A host of developing countries have indicated their willingness to move beyond current efforts to limit emissions and implement nationally appropriate mitigation actions, enabled with international support.
Nationally appropriate mitigation actions - or NAMAs - could potentially take the form of policies and measures, low- carbon development plans and strategies, market-based mitigation actions, including CDM, or technology deployment programmes, to name just a few.
Copenhagen 2009 needs to ensure that NAMAs support developing countries’ long-term economic growth objectives. The opportunity of a successful deal in Copenhagen lies in making mitigation actions and economic growth mutually supportive across the board and across the globe. As per the Bali Road Map, developing countries need measurable, reportable and verifiable financial and technological support to implement NAMAs.
- This leads to the third political essential, which relates to clarity on how sufficient financial and technological support both for mitigation and adaptation will be generated.
Multilateral and bilateral sources of public funding represent a key component. However, such public sources are unlikely to provide sufficient support.
The current carbon market represents a promising first step towards generating such support. The higher the level of ambition of industrialised countries, the higher the level of technology transfer - possibly including CCS - or funds generated for adaptation through the Kyoto Protocol’s Clean Development Mechanism.
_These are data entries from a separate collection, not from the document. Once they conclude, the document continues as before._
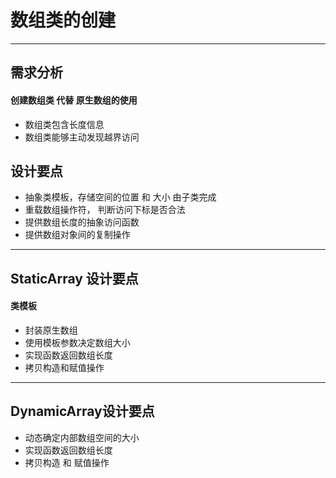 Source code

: # 数组类的创建
---
## 需求分析
#### 创建数组类 代替 原生数组的使用
* 数组类包含长度信息
* 数组类能够主动发现越界访问

## 设计要点
* 抽象类模板，存储空间的位置 和 大小 由子类完成
* 重载数组操作符， 判断访问下标是否合法
* 提供数组长度的抽象访问函数
* 提供数组对象间的复制操作

---
## StaticArray 设计要点
#### 类模板
* 封装原生数组
* 使用模板参数决定数组大小
* 实现函数返回数组长度
* 拷贝构造和赋值操作

---
## DynamicArray设计要点
* 动态确定内部数组空间的大小
* 实现函数返回数组长度
* 拷贝构造 和 赋值操作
Overall, it will be important to create a mix of financial instruments with effective disbursement.
- This leads to the fourth political essential, which relates to clarity on the institutional framework to deliver support for mitigation and adaptation.
It is critical that the funds that are agreed as part of the Copenhagen outcome have governance structures that are founded in equity, and respect the interests and needs of developing countries.
The year of climate change is also the year of opportunity
The final year in the two-year negotiating process under the Bali Road Map has begun. The year ahead has been clearly mapped out: three two-week negotiating sessions have been dotted throughout the year, with the possibility of a fourth session before Copenhagen, if needed.
I urge OPEC member states to seize the opportunities that strengthened climate change action will bring to the world. The options that I have outlined would allow you to use the efforts to address climate change to drive a global transformation away from emission-based development in your economies.
I encourage OPEC members to contribute to the climate change negotiations towards Copenhagen. You have the opportunity to play an important role in history and drive forward sound solutions to a global problem.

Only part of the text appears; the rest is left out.